I can't with good conscious recommend this comic. If we looked at it on the merit of a "comic book" it's not the most interesting comic. Opens with the usual relationship bit, you know two bros just hanging out half naked under bed sheets, afterall, we have to really hammer home that Mr. Scott is gay now (or has been for a better part of a decade if you remember Earth-2 but let's be honest, who does?).
Light on action, heavy on the melodrama. I can see why Tim Sheridan didn't go over any basic plot points in his video fan baiting about the comic--if he did, he would give the whole comic away. However, where there were action pages, they were well illustrated. Coloring work looks competent also, paneling too, but those are strengths from the art team. The cliffhanger was almost expected, I didn't hate it but the fact that I had hunch it would happen makes me feel the author should have made a different choice for the next major plot point.
Here's the thing, let's put aside the queer bending of an 80 year old character (of which the creator was a devout Catholic, hmm), would you really hand this comic over to a gay friend? Like really? I appreciate Sheridan's effort to bring gay voices to the forefront and he seems like genuinely nice guy, but he's not the only one who has been doing so for the past 5 years at Marvel and DC. Here's my advice; start with writing a comic about a hero who happens to be gay, normal people aren't defined by their preference.

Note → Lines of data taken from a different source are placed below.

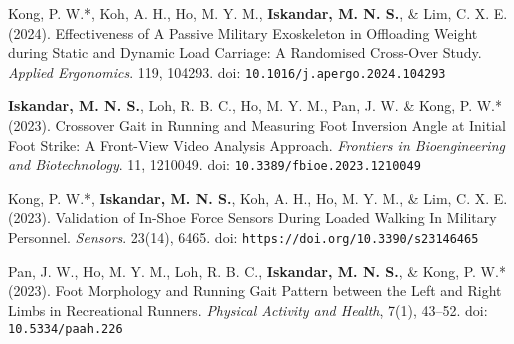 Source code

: \documentclass[../main.tex]{subfiles}
\begin{document}
        \begin{etaremune}
            \item\label{article: spm exoskeleton}{Kong, P. W.*, Koh, A. H., Ho, M. Y. M., \textbf{Iskandar, M. N. S.}, \& Lim, C. X. E. (2024). Effectiveness of A Passive Military Exoskeleton in Offloading Weight during Static and Dynamic Load Carriage: A Randomised Cross-Over Study. \textit{Applied Ergonomics}. 119, 104293. doi: \nolinkurl{10.1016/j.apergo.2024.104293} \href{https://doi.org/10.1016/j.apergo.2024.104293}{\faFilePdfO} \href{https://github.com/Shahril-Iskandar/publication-exoskeleton}{\faGithub}}

            \item\label{article: frontiers crossover gait} {\textbf{Iskandar, M. N. S.}, Loh, R. B. C., Ho, M. Y. M., Pan, J. W. \& Kong, P. W.* (2023). Crossover Gait in Running and Measuring Foot Inversion Angle at Initial Foot Strike: A Front-View Video Analysis Approach. \textit{Frontiers in Bioengineering and Biotechnology}. 11, 1210049. doi: \nolinkurl{10.3389/fbioe.2023.1210049} \href{https://doi.org/10.3389/fbioe.2023.1210049}{\faFilePdfO} \href{https://github.com/Shahril-Iskandar/publication-crossover-gait}{\faGithub}} %
            
            \item\label{article: sensors validation exoskeletal} {Kong, P. W.*, \textbf{Iskandar, M. N. S.}, Koh, A. H., Ho, M. Y. M., \& Lim, C. X. E. (2023). Validation of In-Shoe Force Sensors During Loaded Walking In Military Personnel. \textit{Sensors}. 23(14), 6465. doi: \nolinkurl{https://doi.org/10.3390/s23146465} \href{10.3390/s23146465}{\faFilePdfO} \href{https://github.com/Shahril-Iskandar/publication-loadsol-validation-military}{\faGithub}} %
            
            \item\label{article: paah foot morphology} {Pan, J. W., Ho, M. Y. M., Loh, R. B. C., \textbf{Iskandar, M. N. S.}, \& Kong, P. W.* (2023). Foot Morphology and Running Gait Pattern between the Left and Right Limbs in Recreational Runners. \textit{Physical Activity and Health}, 7(1), 43–52. doi: \nolinkurl{10.5334/paah.226} \href{https://doi.org/10.5334/paah.226}{\faFilePdfO}} %
        \end{etaremune}
                
\end{document}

Unfortunately, DC and Marvel's creatives who write these LGBTQ stories aren't strong enough to draft up a book on gay heroes without making it feel close to parody. Comics are already a niche genre as it is, leading with "he's a gay hero, buy this book to own the chuds or ELSE--!" screams of desperation.
I'll be back for the next issue to see how this rolls into the Red Lantern.
I think that unless your preference is standard heterosexuality, your preference does, in fact, inform who you are. It's not seen as the norm by society, and that surely leaves an indelible impression on who you are and how you see things.